EXERCISE GOAL:
Search the records for "your". Report every line where it occurs.

Stored data
########################################

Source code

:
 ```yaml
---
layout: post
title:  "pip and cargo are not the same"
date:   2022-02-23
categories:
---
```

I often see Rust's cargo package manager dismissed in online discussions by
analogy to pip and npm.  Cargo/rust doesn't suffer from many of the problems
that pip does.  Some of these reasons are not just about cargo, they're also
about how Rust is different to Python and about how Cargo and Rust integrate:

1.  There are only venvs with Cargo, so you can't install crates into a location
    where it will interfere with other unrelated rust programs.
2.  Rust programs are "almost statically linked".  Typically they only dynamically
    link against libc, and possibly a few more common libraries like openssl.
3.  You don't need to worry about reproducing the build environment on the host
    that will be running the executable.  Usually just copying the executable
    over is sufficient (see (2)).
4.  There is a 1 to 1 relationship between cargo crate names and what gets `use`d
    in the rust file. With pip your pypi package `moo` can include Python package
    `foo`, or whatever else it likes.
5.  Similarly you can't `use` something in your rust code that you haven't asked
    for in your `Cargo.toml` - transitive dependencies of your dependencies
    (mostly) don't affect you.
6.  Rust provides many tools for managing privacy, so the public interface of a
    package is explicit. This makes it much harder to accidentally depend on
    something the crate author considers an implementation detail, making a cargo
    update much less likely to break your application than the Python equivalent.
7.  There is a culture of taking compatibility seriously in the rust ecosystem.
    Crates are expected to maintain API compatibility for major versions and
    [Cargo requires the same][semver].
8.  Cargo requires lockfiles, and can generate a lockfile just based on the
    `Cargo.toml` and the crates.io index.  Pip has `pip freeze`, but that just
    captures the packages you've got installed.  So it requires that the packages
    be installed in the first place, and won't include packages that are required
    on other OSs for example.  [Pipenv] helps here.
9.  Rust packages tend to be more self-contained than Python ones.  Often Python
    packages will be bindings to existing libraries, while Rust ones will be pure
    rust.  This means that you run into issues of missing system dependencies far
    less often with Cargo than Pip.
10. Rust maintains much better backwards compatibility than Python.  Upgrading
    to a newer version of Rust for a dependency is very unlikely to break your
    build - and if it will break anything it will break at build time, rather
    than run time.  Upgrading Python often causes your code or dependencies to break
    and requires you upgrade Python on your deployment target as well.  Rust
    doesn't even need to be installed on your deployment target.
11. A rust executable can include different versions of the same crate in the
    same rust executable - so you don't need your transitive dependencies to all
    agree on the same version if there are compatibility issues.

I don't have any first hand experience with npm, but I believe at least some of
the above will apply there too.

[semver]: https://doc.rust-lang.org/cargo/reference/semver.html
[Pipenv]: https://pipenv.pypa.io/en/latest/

########################################

RESULT OF THIS TASK:
    in the rust file. With pip your pypi package `moo` can include Python package
5.  Similarly you can't `use` something in your rust code that you haven't asked
    for in your `Cargo.toml` - transitive dependencies of your dependencies
    update much less likely to break your application than the Python equivalent.
    to a newer version of Rust for a dependency is very unlikely to break your
    than run time.  Upgrading Python often causes your code or dependencies to break
    and requires you upgrade Python on your deployment target as well.  Rust
    doesn't even need to be installed on your deployment target.
    same rust executable - so you don't need your transitive dependencies to all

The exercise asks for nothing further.